Currently, the Fed directly issues physical dollars and digital bank reserves, but the money you spend when you swipe a credit card or perform a Venmo transaction goes back to the private banking sector. A digital currency would be like an electronic version of physical cash, in the sense that it would go back directly to the Fed. Proponents say it could improve financial inclusion and cross-border payments while protecting the dollar’s status as a leading currency. Opponents, including banks, warn that it could be a destabilizing development that would not generate benefits that the private sector could not achieve on its own.
His comments come as other central banks, and China in particular, are beginning to discuss or establish their own digital currencies.
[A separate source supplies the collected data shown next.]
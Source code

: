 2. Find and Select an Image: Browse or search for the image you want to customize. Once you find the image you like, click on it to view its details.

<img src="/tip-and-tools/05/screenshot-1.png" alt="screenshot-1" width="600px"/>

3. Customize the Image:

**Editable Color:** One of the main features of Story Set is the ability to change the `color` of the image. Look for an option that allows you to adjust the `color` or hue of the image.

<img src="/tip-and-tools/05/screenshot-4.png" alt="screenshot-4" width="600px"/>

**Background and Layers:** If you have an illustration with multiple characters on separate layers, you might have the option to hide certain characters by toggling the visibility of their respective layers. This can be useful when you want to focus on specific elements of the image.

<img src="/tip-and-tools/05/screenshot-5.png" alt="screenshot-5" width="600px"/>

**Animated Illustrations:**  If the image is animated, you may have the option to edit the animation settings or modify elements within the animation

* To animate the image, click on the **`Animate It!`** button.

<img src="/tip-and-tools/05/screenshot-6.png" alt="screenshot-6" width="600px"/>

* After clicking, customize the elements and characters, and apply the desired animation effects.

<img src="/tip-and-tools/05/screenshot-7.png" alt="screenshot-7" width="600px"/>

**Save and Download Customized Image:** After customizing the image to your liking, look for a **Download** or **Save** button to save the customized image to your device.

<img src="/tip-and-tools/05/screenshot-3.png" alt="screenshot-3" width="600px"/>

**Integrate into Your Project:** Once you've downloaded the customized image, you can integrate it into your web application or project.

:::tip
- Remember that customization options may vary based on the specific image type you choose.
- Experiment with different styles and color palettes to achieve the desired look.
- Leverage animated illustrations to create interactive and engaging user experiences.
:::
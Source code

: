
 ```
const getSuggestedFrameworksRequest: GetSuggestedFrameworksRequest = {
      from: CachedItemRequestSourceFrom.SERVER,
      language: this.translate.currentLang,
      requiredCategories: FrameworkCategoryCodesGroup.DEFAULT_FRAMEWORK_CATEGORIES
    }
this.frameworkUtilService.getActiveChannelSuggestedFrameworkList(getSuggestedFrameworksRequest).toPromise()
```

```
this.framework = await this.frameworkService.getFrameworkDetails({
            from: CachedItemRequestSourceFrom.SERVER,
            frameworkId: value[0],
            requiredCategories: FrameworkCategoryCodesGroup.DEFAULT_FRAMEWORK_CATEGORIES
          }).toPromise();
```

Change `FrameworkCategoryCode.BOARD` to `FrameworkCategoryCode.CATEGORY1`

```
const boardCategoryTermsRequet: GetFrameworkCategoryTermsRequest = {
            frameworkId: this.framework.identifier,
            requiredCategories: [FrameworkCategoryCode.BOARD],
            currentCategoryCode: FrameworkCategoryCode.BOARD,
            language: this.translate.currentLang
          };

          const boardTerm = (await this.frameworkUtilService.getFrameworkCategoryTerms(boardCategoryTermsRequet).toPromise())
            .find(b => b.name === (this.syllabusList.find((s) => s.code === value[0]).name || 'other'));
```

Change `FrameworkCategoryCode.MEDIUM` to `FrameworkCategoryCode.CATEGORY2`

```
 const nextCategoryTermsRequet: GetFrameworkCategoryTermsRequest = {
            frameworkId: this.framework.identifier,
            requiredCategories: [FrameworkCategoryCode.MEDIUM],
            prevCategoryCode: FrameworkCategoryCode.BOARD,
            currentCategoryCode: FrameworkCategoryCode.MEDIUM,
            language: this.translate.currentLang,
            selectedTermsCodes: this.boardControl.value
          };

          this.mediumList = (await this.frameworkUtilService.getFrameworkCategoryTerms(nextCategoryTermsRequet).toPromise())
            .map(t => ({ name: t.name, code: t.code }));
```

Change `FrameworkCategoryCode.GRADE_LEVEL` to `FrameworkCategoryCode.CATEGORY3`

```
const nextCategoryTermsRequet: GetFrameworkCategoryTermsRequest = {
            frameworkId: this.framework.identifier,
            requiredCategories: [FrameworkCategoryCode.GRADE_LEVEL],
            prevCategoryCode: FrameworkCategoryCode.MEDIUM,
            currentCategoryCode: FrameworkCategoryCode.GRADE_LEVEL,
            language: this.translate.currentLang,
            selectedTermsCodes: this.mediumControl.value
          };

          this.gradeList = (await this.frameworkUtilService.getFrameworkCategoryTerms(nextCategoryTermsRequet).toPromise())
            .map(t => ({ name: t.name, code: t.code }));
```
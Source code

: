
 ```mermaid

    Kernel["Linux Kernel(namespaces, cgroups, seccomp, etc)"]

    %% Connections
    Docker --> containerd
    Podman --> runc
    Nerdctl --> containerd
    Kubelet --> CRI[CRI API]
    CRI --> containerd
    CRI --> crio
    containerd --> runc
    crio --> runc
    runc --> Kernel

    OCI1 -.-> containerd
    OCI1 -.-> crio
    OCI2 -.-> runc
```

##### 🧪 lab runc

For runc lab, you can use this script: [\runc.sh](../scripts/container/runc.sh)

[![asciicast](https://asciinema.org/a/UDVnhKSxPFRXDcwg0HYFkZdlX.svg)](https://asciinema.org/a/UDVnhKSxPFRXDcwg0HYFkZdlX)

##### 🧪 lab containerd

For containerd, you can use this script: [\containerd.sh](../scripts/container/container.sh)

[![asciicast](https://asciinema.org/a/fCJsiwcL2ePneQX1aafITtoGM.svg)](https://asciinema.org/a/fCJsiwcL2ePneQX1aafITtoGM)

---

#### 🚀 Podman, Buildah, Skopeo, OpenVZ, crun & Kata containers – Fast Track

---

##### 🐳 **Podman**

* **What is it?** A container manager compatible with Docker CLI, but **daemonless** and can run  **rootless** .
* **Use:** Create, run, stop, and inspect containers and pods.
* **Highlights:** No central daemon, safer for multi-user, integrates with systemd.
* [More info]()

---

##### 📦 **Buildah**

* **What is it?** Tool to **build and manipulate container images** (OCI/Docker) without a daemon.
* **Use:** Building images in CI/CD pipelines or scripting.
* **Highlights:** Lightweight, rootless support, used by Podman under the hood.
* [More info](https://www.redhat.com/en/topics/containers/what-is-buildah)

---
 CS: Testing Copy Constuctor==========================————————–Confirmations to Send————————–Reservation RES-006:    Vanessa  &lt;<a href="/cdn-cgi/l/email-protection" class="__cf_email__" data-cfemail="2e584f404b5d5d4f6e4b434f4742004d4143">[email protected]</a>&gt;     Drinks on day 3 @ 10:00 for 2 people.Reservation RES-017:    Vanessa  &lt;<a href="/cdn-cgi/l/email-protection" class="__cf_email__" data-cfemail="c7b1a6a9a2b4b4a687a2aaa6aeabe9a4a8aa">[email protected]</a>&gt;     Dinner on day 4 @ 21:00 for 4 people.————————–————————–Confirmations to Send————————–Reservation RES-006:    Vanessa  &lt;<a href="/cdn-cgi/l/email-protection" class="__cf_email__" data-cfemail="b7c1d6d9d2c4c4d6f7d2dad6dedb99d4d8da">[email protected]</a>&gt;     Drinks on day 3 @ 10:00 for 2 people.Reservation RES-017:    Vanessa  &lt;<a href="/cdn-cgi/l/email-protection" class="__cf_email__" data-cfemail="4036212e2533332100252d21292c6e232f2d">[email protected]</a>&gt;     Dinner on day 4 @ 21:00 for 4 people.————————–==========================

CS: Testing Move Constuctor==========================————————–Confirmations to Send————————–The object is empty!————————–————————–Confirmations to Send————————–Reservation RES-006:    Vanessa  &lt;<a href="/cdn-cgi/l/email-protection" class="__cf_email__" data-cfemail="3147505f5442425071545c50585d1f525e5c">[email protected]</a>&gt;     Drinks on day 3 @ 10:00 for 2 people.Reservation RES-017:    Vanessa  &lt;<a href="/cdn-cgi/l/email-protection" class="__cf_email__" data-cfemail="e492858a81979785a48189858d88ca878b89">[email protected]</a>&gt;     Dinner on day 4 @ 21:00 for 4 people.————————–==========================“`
That has sparked interest in a Fed version, as lawmakers and financial policy experts worry the United States is left behind.
Quarles said he “would have to be convinced” that the use case outweighed the risks. He said it “seems unlikely” that the dollar’s status as the dominant global currency will be threatened by the digital currency of a foreign central bank, as its power is based on trade ties, deep financial markets, the rule of law in the states. United and it is credible. monetary policy of the Fed itself.
“None of these are likely to be threatened by a foreign currency, and certainly not because that foreign currency is a CBDC,” Quarles said.